I'm going to highlight that again. The price for the art needed to create a set of a hundred cards just went from twenty thousand dollars-- at the low end -- to fifty bucks a month. This is an extreme shift, and it is already here. This is not something that is based on a press release or future development that hasn't arrived yet. This is something that I could do today, using only techniques that are widely known and publicly available. If you assume you can get the art needed in one month of Midjourney time, that's four hundred times cheaper.

There are many other areas where this applies. What's the price for a book cover? Quite frankly, that's not my field -- but whatever it is, I'm going to bet that Midjourney is often going to be cheaper and better. What's the price for the internal illustrations in a role-playing game manual? Again, whatever it is I'm going to bet that AI art is already beating it.

Further, AI art is much easier to work with than professional artists. This is not intended as an insult to professional artists by any means! However, if I am working with a professional artist on an image, it may take them a significant amount of time to produce the image and get back to me on that. By contrast, if I don't like the Midjourney output I can write a variation on the prompt and get a new set of images extremely quickly. And I don't have to worry about people missing or misreading my emails, a potential language barrier, or time zone issues. [2]

Now, there are admittedly some things that AI art isn't good at (the really big one being art with integrated text). You know what? That's true. There are definitely some things that AI art does not handle well. It's not a perfect substitute yet. However, given the outrageous cost savings, I am perfectly fine with that.

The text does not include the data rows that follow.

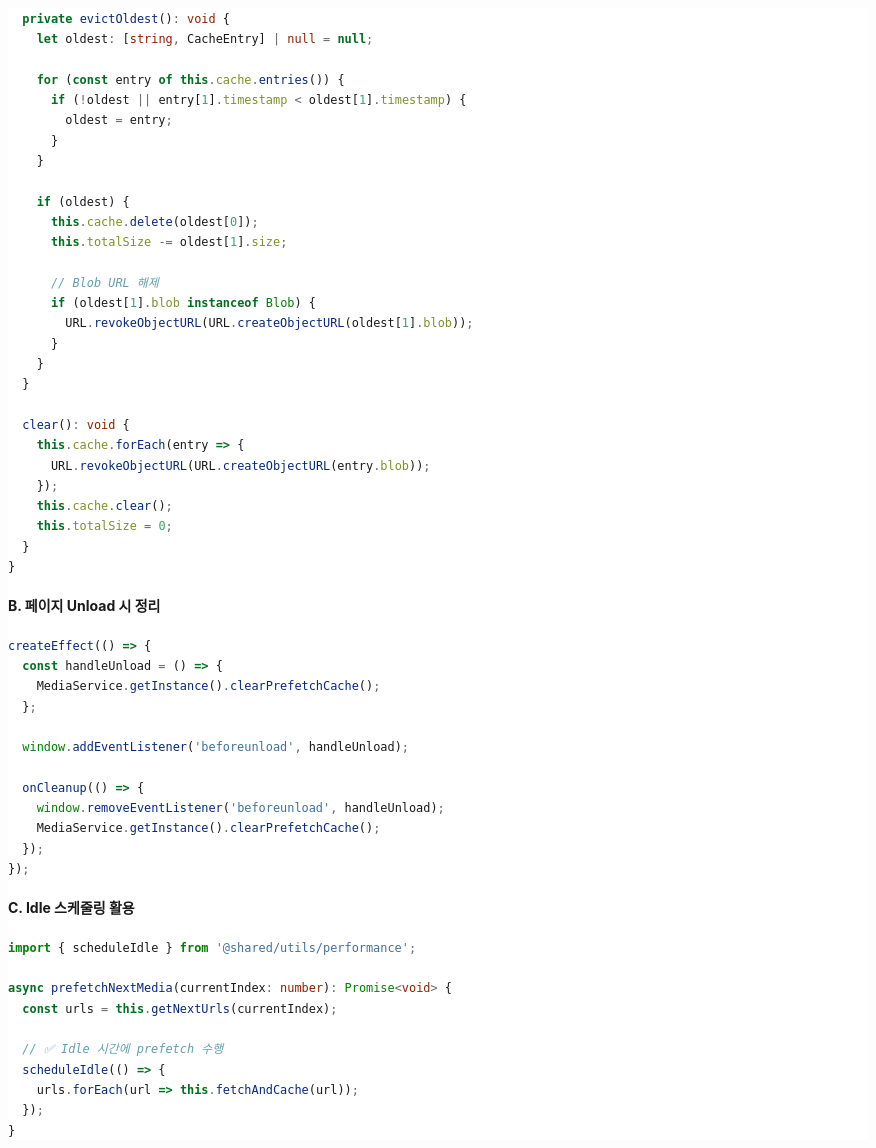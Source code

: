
 ```typescript
  private evictOldest(): void {
    let oldest: [string, CacheEntry] | null = null;

    for (const entry of this.cache.entries()) {
      if (!oldest || entry[1].timestamp < oldest[1].timestamp) {
        oldest = entry;
      }
    }

    if (oldest) {
      this.cache.delete(oldest[0]);
      this.totalSize -= oldest[1].size;

      // Blob URL 해제
      if (oldest[1].blob instanceof Blob) {
        URL.revokeObjectURL(URL.createObjectURL(oldest[1].blob));
      }
    }
  }

  clear(): void {
    this.cache.forEach(entry => {
      URL.revokeObjectURL(URL.createObjectURL(entry.blob));
    });
    this.cache.clear();
    this.totalSize = 0;
  }
}
```

#### B. 페이지 Unload 시 정리

```typescript
createEffect(() => {
  const handleUnload = () => {
    MediaService.getInstance().clearPrefetchCache();
  };

  window.addEventListener('beforeunload', handleUnload);

  onCleanup(() => {
    window.removeEventListener('beforeunload', handleUnload);
    MediaService.getInstance().clearPrefetchCache();
  });
});
```

#### C. Idle 스케줄링 활용

```typescript
import { scheduleIdle } from '@shared/utils/performance';

async prefetchNextMedia(currentIndex: number): Promise<void> {
  const urls = this.getNextUrls(currentIndex);

  // ✅ Idle 시간에 prefetch 수행
  scheduleIdle(() => {
    urls.forEach(url => this.fetchAndCache(url));
  });
}
```
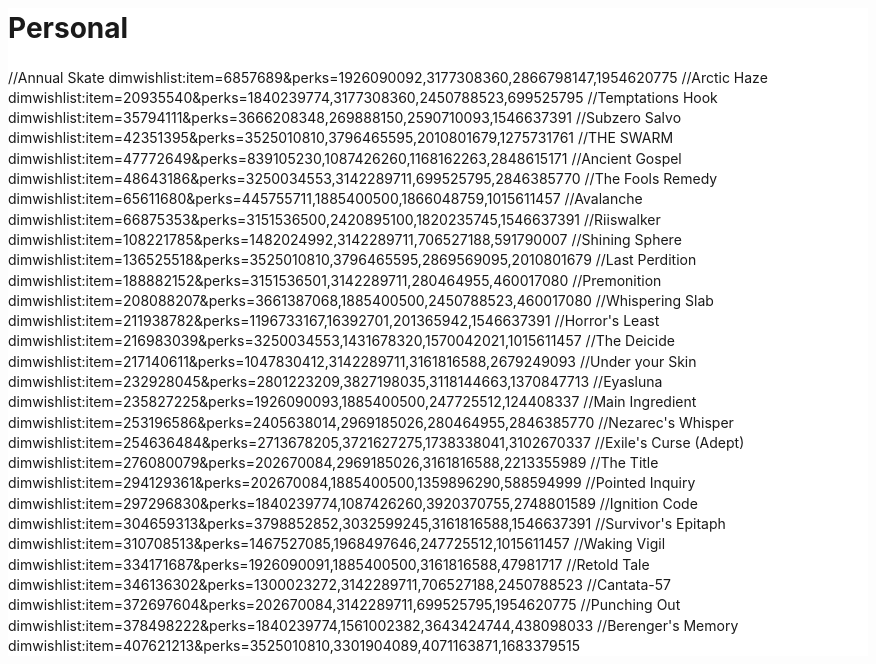 # Personal





//Annual Skate
dimwishlist:item=6857689&perks=1926090092,3177308360,2866798147,1954620775
//Arctic Haze
dimwishlist:item=20935540&perks=1840239774,3177308360,2450788523,699525795
//Temptations Hook
dimwishlist:item=35794111&perks=3666208348,269888150,2590710093,1546637391
//Subzero Salvo
dimwishlist:item=42351395&perks=3525010810,3796465595,2010801679,1275731761
//THE SWARM
dimwishlist:item=47772649&perks=839105230,1087426260,1168162263,2848615171
//Ancient Gospel
dimwishlist:item=48643186&perks=3250034553,3142289711,699525795,2846385770
//The Fools Remedy
dimwishlist:item=65611680&perks=445755711,1885400500,1866048759,1015611457
//Avalanche
dimwishlist:item=66875353&perks=3151536500,2420895100,1820235745,1546637391
//Riiswalker
dimwishlist:item=108221785&perks=1482024992,3142289711,706527188,591790007
//Shining Sphere
dimwishlist:item=136525518&perks=3525010810,3796465595,2869569095,2010801679
//Last Perdition
dimwishlist:item=188882152&perks=3151536501,3142289711,280464955,460017080
//Premonition
dimwishlist:item=208088207&perks=3661387068,1885400500,2450788523,460017080
//Whispering Slab
dimwishlist:item=211938782&perks=1196733167,16392701,201365942,1546637391
//Horror's Least
dimwishlist:item=216983039&perks=3250034553,1431678320,1570042021,1015611457
//The Deicide
dimwishlist:item=217140611&perks=1047830412,3142289711,3161816588,2679249093
//Under your Skin
dimwishlist:item=232928045&perks=2801223209,3827198035,3118144663,1370847713
//Eyasluna
dimwishlist:item=235827225&perks=1926090093,1885400500,247725512,124408337
//Main Ingredient
dimwishlist:item=253196586&perks=2405638014,2969185026,280464955,2846385770
//Nezarec's Whisper
dimwishlist:item=254636484&perks=2713678205,3721627275,1738338041,3102670337
//Exile's Curse (Adept)
dimwishlist:item=276080079&perks=202670084,2969185026,3161816588,2213355989
//The Title
dimwishlist:item=294129361&perks=202670084,1885400500,1359896290,588594999
//Pointed Inquiry
dimwishlist:item=297296830&perks=1840239774,1087426260,3920370755,2748801589
//Ignition Code
dimwishlist:item=304659313&perks=3798852852,3032599245,3161816588,1546637391
//Survivor's Epitaph
dimwishlist:item=310708513&perks=1467527085,1968497646,247725512,1015611457
//Waking Vigil
dimwishlist:item=334171687&perks=1926090091,1885400500,3161816588,47981717
//Retold Tale
dimwishlist:item=346136302&perks=1300023272,3142289711,706527188,2450788523
//Cantata-57
dimwishlist:item=372697604&perks=202670084,3142289711,699525795,1954620775
//Punching Out
dimwishlist:item=378498222&perks=1840239774,1561002382,3643424744,438098033
//Berenger's Memory
dimwishlist:item=407621213&perks=3525010810,3301904089,4071163871,1683379515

I am altogether willing to change the focus of my card illustrations a bit in order to avoid areas where AI art generation does poorly if it means paying four hundred times less for art for my game, and I suspect others will soon be choosing the same.

So, yeah. AI art isn't some hypothetically disruptive thing that might happen in the future. The capabilities are straightforwardly available right here and right now -- and the fact that there are some flaws and foibles still to be worked out means that it only has room to grow further. If AI art generation already offers this much of an advantage over traditional art commissions, how much more obvious a choice will it be once we've seen some more iteration on these systems?

[1]"But wait," you might say. "Don't companies with lots of revenue have to pay a higher price for Midjourney?" They do, but that price is $600 USD/year, and it comes with the private visibility option so the yearly price is actually the same. You do get somewhat less GPU time than a standard membership but can still buy extra time if needed.

[2] "Language barrier" and "time zone issues" may seem like weird problems to have, but as I understand it many game companies are getting art from artists who live in Eastern Europe or Asia. This is a good strategy in some ways but also has its downsides.

19 comments

Comments sorted by top scores.

comment by benjamincosman · 2022-08-22T13:53:36.092Z · LW(p) · GW(p)

I don't think you have any object-level disagreement with most people who say AI is "about to" shake things up. You just view "the tech is already such that this could theoretically be happening today" as sufficient justification to say things are being shaken up in the present tense, while others are using that same justification for the words "about to", and are presumably waiting for real-world effects (significant shifts in commission art pricing, artists losing their jobs, any major project shifting their art budget to use this tech, etc.) before we say the shake up is actually happening.

comment by gbear605 · 2022-08-22T12:34:59.824Z · LW(p) · GW(p)

I’m more familiar with DALL-E 2 than with Midjourney, so I’ll assume that they have the same shortcomings. If not, feel free to ignore this. It seems like there are still some crucial details that cause problems with AI art that will prevent it from being used for many types of art that will probably soon be fixed, and that’s why I would say “on the cusp” rather than “it’s already here”. I think the biggest issue for your example with Magic cards, there’s a certain level of art style consistency between the cards in a set that is necessary. From my experience with DALL-E, that consistency isn’t possible yet. You’ll create one art piece with a prompt, but then edit the prompt slightly and it will have a rather different style. See, for example, Scott Alexander’s attempt at making stained glass: https://astralcodexten.substack.com/p/a-guide-to-asking-robots-to-design I’m curious if you tried making a set of Magic cards (even, say, ten cards) and then asked other people into Magic to decide which ten are better, how many would choose the existing set. I would bet that they would choose the existing set because of the style consistency.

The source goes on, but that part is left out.